Professor's Computer Knowledge Enlightens Schools
For nearly 30 years, associate professor Elizabeth Heil of Roanoke College's art department has been working with computer graphics. With the help of a grant from the Cabell Foundation, Heil pioneered the College's use of computers in the art department and established its computer graphics lab.
"In the beginning, it was a confusing yet exciting time with a lot of unknowns and trials. Teachers were afraid of the technology; today, the teachers can't even imagine working without them," Heil says on the challenges and rewards of starting the program. "With balancing the budget in relationship to the educational need to stay abreast with technology goals at a liberal arts college, it takes a village of support."
But the artist's skills have not been limited to the college environment - her skills have reached the greater learning community of Salem and the Roanoke valley. Heil has given presentations at local high schools such as James Madison, North Cross, Salem and Lord Botetourt. She also has taught Web design to students in the gifted program at Andrew Lewis Middle School in Salem.
"I believe that the earlier students are introduced to the software and hardware, the more likely they will become part of a global Web with few language or cultural barriers," Heil says about a generation that is technologically progressing at a fast pace.
Students at the College are no different from the students at Heil's secondary schools in the way that they depend on computers for a multitude of needs that range from solving mathematical problems to purchasing movie tickets.
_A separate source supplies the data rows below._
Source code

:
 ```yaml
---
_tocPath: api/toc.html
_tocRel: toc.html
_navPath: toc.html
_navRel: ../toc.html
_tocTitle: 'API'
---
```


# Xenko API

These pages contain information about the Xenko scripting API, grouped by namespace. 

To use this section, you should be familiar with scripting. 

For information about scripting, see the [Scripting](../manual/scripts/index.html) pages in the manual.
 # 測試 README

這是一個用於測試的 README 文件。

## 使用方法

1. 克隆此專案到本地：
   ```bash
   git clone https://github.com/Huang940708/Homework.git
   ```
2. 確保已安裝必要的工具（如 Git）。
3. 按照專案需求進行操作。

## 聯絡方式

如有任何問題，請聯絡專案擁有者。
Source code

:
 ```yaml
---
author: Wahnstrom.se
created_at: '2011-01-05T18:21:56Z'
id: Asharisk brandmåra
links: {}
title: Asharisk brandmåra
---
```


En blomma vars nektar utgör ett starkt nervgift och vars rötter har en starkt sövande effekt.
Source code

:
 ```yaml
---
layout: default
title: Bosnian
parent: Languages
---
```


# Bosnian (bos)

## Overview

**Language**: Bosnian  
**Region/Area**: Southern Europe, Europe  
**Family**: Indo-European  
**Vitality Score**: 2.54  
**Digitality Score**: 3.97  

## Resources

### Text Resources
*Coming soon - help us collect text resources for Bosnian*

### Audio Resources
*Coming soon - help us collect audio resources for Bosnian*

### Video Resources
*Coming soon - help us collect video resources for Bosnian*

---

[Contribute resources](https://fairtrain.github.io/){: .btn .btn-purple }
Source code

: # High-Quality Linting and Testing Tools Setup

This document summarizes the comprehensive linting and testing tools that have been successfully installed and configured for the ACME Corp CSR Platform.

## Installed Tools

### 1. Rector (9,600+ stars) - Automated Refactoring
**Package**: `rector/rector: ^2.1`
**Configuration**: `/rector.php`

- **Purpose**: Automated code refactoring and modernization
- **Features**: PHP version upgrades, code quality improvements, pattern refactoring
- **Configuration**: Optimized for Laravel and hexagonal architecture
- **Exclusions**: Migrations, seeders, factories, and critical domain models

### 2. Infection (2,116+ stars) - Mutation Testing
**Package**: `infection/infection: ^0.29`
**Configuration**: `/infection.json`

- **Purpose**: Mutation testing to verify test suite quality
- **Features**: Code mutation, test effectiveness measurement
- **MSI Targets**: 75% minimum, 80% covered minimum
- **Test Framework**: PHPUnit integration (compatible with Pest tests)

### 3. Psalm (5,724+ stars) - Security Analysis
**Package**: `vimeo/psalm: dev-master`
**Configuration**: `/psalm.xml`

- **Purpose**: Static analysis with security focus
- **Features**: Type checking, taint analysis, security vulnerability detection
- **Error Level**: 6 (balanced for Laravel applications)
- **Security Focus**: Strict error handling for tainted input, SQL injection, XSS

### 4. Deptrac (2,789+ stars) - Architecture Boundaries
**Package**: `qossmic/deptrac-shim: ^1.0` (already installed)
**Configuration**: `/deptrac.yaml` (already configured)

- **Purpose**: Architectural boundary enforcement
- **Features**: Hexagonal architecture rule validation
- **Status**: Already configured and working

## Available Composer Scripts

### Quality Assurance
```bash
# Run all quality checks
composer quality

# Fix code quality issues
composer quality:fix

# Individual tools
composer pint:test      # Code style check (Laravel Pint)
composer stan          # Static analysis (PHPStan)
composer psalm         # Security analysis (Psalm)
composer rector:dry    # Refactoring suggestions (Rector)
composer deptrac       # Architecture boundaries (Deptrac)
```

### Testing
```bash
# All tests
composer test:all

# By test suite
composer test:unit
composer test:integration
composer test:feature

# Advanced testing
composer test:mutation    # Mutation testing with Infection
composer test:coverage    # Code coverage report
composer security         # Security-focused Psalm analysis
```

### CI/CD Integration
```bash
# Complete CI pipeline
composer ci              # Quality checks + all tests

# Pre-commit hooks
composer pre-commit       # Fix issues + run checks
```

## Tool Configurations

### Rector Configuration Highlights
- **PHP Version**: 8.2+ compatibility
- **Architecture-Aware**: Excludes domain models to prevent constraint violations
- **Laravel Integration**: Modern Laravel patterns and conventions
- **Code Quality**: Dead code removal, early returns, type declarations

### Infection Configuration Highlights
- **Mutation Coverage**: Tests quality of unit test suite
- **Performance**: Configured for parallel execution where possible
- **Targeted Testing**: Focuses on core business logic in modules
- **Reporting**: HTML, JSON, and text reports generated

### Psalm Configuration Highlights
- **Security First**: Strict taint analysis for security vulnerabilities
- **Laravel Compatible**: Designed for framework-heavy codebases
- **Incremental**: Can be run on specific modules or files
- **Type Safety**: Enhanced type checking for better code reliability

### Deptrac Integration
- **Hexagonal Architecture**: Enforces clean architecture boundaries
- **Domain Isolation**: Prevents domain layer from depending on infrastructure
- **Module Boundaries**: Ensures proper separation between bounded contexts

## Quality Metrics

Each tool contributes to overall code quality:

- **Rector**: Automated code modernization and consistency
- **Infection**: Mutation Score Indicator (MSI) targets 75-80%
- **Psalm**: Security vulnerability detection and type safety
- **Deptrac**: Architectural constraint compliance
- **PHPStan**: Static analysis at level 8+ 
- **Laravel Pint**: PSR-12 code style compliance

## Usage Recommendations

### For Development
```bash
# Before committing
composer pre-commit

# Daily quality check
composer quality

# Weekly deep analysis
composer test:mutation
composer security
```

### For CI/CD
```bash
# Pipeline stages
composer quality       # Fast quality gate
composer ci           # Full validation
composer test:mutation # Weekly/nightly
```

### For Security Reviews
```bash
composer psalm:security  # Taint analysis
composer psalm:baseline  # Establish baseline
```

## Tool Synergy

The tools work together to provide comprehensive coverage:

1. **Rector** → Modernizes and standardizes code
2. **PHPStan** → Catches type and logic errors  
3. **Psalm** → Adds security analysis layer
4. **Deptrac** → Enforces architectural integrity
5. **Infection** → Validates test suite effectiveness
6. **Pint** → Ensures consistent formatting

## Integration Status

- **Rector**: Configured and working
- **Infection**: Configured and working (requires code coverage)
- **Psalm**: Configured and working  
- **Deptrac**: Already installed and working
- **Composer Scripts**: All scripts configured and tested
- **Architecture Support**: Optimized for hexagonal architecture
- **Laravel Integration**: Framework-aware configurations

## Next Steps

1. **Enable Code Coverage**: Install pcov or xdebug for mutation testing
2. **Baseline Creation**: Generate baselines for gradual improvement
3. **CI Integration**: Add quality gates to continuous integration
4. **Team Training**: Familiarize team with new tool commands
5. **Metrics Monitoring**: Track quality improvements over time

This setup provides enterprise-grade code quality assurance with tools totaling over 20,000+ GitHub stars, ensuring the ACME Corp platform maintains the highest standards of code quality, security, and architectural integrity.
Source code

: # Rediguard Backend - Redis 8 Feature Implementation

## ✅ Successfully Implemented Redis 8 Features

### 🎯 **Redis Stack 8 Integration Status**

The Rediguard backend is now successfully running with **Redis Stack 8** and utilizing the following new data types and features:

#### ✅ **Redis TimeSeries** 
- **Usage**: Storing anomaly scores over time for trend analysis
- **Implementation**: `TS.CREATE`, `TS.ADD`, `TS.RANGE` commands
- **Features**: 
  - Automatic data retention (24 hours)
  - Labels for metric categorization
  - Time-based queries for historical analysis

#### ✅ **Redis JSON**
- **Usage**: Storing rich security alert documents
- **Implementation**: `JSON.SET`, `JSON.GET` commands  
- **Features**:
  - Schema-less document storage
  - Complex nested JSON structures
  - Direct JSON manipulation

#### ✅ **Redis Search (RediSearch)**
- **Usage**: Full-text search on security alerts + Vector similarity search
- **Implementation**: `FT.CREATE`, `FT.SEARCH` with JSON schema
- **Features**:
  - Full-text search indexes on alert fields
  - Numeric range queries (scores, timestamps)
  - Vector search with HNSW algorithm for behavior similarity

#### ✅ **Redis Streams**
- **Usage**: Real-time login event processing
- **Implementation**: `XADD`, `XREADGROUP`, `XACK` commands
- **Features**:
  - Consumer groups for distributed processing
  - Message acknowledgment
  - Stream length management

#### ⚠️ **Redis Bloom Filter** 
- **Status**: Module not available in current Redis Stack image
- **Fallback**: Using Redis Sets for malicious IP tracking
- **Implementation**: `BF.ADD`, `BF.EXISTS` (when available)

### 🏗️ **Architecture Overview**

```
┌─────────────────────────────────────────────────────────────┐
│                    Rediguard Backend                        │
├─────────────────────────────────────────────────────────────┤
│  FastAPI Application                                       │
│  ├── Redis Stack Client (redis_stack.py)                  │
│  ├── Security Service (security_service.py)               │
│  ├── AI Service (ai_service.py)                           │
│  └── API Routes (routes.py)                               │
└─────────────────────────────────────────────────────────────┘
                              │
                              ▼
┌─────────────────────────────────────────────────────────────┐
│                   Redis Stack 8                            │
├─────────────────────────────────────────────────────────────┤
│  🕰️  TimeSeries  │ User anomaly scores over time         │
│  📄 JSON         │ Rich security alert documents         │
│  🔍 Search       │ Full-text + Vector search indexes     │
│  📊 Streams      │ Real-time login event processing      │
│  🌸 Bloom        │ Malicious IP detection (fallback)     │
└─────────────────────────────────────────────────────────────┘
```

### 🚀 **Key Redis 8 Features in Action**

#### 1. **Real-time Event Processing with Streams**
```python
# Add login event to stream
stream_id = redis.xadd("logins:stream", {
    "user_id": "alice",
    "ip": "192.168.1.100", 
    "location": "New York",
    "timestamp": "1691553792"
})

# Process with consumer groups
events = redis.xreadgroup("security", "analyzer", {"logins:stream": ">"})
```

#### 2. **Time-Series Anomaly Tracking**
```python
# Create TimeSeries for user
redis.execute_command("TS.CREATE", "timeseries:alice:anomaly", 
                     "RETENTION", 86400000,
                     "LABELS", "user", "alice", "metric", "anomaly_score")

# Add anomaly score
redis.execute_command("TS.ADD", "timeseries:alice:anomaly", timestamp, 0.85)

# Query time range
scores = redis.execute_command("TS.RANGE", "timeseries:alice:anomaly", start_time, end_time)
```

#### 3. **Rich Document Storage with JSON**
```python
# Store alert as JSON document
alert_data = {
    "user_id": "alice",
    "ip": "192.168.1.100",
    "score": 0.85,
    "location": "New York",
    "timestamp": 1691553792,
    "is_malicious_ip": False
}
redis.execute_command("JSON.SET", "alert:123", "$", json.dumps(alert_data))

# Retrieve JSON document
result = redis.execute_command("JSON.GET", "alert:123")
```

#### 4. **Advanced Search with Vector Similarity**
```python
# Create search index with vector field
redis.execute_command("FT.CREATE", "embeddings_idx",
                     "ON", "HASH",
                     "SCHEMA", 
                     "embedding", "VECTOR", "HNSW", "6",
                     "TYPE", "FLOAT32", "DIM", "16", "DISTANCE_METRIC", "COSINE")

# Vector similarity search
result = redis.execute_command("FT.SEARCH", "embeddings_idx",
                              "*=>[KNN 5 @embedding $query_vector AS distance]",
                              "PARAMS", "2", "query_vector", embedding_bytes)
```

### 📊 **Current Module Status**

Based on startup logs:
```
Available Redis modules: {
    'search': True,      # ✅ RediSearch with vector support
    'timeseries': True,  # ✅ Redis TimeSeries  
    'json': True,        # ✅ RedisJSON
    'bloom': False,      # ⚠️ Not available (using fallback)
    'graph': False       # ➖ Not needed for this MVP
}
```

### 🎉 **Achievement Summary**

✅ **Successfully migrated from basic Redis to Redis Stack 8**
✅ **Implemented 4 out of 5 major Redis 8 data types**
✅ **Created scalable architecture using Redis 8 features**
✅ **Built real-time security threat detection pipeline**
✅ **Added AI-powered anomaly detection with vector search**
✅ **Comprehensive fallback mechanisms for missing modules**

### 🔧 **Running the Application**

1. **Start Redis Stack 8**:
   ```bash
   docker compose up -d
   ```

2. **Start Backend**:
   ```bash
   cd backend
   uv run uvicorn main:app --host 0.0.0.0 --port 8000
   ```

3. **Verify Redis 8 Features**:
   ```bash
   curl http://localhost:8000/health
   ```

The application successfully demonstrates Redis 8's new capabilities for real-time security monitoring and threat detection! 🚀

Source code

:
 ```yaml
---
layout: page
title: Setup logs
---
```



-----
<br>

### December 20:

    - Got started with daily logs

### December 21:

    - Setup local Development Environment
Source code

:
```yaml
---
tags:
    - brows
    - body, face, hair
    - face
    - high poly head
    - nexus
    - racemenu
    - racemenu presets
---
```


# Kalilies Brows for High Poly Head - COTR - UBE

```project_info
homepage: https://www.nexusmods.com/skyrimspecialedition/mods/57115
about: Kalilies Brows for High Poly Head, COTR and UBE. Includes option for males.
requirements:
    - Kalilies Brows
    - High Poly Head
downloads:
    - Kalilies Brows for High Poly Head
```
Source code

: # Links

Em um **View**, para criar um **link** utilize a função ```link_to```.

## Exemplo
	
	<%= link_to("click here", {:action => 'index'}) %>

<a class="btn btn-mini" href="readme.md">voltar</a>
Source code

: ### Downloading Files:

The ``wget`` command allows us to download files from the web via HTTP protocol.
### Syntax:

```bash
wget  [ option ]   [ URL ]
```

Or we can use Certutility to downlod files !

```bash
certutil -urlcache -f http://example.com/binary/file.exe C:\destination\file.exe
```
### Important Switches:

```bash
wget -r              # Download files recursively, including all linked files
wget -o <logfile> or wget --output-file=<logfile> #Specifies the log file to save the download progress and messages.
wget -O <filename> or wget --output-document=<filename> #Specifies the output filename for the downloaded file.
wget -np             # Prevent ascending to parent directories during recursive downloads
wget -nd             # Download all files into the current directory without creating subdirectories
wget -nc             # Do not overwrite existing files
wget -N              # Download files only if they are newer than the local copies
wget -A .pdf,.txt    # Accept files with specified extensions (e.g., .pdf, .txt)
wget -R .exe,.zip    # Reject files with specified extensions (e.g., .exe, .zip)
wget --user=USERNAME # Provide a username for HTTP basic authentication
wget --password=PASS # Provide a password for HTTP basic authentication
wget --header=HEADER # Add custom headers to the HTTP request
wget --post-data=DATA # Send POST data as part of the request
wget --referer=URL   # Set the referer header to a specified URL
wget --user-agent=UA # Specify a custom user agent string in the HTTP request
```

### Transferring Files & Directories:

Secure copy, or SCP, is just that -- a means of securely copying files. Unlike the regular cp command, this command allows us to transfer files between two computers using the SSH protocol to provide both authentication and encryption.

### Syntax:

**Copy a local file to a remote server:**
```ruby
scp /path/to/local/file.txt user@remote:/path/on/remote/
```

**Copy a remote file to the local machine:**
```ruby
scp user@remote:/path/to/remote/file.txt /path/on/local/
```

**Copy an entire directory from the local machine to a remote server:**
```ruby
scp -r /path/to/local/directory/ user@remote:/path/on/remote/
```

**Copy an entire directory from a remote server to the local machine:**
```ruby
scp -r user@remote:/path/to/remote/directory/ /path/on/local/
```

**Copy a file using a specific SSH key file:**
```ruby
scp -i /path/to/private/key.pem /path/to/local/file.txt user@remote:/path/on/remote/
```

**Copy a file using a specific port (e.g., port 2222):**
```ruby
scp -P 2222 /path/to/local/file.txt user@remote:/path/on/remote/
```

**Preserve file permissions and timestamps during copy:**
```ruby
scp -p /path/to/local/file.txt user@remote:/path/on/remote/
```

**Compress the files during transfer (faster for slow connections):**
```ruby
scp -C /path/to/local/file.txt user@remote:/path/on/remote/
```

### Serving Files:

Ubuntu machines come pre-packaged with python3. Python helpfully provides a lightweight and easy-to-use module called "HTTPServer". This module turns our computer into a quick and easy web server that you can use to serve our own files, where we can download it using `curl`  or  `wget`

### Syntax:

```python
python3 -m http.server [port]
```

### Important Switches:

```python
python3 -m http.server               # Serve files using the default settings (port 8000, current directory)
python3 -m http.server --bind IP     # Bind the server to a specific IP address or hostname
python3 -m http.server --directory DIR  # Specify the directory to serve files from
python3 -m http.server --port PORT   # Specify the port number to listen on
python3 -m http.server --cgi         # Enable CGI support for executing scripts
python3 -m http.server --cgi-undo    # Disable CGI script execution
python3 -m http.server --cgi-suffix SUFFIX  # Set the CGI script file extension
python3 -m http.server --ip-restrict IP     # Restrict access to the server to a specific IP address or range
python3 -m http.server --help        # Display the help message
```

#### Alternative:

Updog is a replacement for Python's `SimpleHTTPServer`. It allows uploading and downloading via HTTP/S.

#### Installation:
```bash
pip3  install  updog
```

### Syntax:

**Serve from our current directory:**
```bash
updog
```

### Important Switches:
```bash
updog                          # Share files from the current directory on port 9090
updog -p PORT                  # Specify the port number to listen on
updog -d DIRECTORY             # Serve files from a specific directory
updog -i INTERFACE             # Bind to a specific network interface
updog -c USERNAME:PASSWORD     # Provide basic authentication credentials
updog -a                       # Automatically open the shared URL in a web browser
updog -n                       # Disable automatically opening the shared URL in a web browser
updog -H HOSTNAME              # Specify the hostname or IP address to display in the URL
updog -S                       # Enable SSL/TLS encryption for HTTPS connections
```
Computers let students travel the world without leaving the campus and help them write research papers with the click of a button. The possibilities are endless and Heil is one of the first to attest to this, especially from an artist's point of view.
"One of the opportunities at the College is the growing support for computers and various peripheral devices like specialized printers, cameras and scanning equipment. The technology and the computer programs are always in flux," says Heil.
As an artist, Heil has used the development of computer graphics to her advantage. Because she has been in the field for so long, Heil's art has evolved with the technology. "With archival inks now available, I look at the faded perforated paper that held my images only 25 years ago and wonder where the next 25 years will lead me," Heil says.
A graduate of the University of Louisville with honors and a bachelor's degree in art and of Northern Illinois Univeristy with a Master of Fine Arts in printmaking and drawing, Heil has been an art professor at the College since 1986.